42.BÖLÜM

89.6K 4.3K 4.6K
                                    


8 BİN Kelimelik bir bölümle herkese merhabaaa. Saat 00:00 dedim ama bitirir bitirmez paylaşayım dedim. Bekleyemedimmmm...
İnstagram ve Wattpad sayfalarımdan belirttiğim üzere malesef sınır katacağım. Geçen her bölümlerde emeğimin birazını bile almış değilim ve bu beni çok üzüyor :/
İlhamın onlardan geliyor ve yorum vs yıldıza basmaya zorlanıyorsunuz. Lütfen yapmayın ve düşüncelerinizi belirtin...

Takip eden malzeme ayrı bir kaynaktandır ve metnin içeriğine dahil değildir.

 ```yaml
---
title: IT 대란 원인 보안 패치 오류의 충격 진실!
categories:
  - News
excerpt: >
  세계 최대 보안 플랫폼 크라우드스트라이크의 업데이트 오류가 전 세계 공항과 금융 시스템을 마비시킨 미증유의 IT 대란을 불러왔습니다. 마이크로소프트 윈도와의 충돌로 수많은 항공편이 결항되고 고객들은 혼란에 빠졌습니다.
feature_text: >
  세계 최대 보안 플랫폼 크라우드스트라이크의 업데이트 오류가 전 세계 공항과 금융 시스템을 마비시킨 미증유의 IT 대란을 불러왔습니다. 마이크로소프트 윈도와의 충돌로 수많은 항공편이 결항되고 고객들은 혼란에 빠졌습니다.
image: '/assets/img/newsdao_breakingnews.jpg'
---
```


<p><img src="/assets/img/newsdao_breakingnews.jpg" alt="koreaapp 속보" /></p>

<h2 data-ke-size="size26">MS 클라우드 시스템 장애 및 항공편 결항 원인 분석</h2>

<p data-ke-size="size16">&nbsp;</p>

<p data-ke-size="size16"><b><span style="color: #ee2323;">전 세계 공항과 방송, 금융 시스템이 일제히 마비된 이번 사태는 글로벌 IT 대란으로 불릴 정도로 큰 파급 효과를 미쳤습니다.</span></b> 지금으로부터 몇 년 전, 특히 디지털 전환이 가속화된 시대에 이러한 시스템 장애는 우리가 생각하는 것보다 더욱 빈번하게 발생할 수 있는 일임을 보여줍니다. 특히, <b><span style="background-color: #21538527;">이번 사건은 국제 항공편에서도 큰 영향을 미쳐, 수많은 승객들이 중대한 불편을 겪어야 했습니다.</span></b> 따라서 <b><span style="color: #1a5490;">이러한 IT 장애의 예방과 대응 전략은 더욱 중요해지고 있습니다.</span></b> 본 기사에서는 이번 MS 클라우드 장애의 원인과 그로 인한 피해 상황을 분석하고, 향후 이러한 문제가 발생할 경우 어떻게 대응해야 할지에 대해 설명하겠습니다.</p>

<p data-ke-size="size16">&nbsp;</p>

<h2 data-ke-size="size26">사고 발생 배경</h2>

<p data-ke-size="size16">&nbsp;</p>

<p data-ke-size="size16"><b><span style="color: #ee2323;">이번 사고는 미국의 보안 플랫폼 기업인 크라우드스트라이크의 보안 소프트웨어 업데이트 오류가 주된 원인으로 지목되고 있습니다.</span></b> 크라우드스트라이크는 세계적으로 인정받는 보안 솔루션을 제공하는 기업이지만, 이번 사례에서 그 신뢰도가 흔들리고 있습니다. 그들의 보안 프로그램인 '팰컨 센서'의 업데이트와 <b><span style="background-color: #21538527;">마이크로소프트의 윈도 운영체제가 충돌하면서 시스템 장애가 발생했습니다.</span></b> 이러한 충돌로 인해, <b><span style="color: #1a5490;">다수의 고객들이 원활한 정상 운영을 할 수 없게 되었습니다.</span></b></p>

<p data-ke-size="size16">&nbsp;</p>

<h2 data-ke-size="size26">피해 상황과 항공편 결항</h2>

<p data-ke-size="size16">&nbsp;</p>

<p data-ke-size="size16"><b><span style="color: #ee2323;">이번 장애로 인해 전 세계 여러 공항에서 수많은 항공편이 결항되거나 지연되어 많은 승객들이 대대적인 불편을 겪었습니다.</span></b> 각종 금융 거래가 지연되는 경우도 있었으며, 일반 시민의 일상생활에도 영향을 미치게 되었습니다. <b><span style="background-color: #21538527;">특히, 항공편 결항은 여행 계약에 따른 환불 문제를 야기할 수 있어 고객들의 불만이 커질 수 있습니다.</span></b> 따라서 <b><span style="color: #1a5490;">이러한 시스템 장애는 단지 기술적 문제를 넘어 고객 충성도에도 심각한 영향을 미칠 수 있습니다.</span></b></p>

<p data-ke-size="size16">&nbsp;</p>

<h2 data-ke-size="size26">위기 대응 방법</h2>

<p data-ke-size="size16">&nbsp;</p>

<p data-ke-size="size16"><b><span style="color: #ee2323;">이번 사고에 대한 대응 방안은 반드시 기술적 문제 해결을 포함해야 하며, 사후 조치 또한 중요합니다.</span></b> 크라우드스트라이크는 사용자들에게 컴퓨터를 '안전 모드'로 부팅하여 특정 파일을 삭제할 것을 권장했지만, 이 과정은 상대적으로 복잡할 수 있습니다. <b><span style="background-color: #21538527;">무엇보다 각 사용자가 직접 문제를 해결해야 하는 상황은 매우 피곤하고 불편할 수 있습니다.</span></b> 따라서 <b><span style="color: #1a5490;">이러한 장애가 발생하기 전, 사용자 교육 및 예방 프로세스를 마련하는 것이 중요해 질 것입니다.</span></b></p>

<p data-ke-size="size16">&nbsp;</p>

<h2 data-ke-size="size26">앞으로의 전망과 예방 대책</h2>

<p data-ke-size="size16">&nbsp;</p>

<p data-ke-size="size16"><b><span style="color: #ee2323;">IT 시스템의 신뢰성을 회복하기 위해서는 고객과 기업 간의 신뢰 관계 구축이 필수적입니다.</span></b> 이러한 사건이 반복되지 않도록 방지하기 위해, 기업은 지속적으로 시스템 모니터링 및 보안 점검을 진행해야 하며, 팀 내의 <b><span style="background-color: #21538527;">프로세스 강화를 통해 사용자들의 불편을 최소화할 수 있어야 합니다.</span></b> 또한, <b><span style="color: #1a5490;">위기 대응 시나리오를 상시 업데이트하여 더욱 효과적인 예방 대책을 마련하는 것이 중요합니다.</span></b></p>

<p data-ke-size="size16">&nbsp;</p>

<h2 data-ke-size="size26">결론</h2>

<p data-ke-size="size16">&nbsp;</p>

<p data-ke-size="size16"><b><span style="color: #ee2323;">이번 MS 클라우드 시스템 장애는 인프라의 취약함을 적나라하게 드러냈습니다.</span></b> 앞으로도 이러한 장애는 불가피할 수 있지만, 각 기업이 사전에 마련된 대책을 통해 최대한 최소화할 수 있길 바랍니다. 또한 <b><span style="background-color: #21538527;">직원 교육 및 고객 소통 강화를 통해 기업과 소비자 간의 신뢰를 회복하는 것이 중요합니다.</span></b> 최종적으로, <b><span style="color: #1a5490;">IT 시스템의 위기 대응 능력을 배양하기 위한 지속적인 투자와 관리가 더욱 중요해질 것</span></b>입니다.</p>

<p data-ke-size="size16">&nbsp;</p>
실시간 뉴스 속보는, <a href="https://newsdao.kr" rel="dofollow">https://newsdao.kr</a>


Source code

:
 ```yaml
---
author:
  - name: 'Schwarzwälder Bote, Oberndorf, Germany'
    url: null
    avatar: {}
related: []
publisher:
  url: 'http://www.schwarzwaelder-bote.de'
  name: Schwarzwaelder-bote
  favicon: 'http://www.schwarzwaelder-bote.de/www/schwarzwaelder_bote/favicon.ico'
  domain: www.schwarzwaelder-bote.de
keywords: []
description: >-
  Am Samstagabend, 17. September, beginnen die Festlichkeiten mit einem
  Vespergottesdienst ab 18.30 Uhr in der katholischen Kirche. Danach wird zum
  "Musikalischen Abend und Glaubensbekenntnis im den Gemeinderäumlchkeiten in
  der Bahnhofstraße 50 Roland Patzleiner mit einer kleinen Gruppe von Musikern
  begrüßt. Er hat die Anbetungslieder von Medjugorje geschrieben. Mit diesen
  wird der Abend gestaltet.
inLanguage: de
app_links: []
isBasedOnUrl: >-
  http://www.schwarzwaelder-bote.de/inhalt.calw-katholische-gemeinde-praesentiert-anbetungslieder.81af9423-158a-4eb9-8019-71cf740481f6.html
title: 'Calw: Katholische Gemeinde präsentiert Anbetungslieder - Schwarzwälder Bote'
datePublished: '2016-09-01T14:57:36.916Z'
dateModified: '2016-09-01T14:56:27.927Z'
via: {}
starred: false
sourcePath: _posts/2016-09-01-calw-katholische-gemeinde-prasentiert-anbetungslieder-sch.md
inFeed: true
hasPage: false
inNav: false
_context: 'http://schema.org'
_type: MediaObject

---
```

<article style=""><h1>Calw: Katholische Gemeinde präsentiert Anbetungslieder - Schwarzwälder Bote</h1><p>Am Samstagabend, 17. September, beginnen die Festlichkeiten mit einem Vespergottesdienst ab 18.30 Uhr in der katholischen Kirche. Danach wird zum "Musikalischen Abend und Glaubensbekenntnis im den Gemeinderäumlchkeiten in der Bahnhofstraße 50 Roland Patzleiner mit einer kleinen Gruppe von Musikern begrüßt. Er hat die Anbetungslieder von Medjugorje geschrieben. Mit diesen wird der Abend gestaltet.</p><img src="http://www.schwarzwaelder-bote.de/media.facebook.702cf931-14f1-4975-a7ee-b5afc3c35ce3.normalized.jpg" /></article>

Sınır= 5 bin vote (🌟) + 5 bin yorum. Random atarak degil. Satır arası yorumlar yapabilirsiniz mesela. Bence çok değil. 40 veya 50 bin okuyucu varken birkaç yorumda bulunabilir ve tamamlayabilirsiniz. Emeğime saygı duyarak anlayışla karşılarsınız umarım. Sınır geçildiği an yeni bölüm sizlerle olacaktır.

Ayrıca sizden ufacık ricam; Eski bölümleri kontrol ederek yıldıza bastığınızdan emin olabilir misiniz? Mir&Zel çifti çoooook yıldız (🌟) hak ediyor benceee :")

♥Keyifli okumalar dilerim♥

***

'Git Diyemeyecek Kadar Bencil Bir Kalbe Sahibim.
Kal Demek İse, İçimden Gelmiyor...'

İnsanları anlamakta zorluk çektiğim bi ânı daha yaşıyordum. Ne yaptığını bilmeden veya farkında olduğuna rağmen tabiri yüzsüzlüğü üzerine biçilmiş bir elbise gibi sürekli giyinen. Kirliliğine aldırmayan insanlardan nefret ediyordum. Bir insan yaptığı şeylere rağmen neden hiçbir şey olmamış gibi davranır ki?

Evet, Yeşim.

Şu an üzerinde olan şuh maskesini bir an olsun düşürmeden gülümseyerek yeşil gözleriyle beni süzdü. Gözlerinde beliren ifade daha çok iğneleyici tonda, ezici bakışlara gebeydi. O an benim gözlerim onun belirginleşen karnına doğru indiğinde ufak bir şaşkınlık yaşadım. Çok kısa süren bu şaşkınlıktan sonra, gözlerimi kırpıştırarak şişkin karnından çektim ve yeşillerine tekrar baktım.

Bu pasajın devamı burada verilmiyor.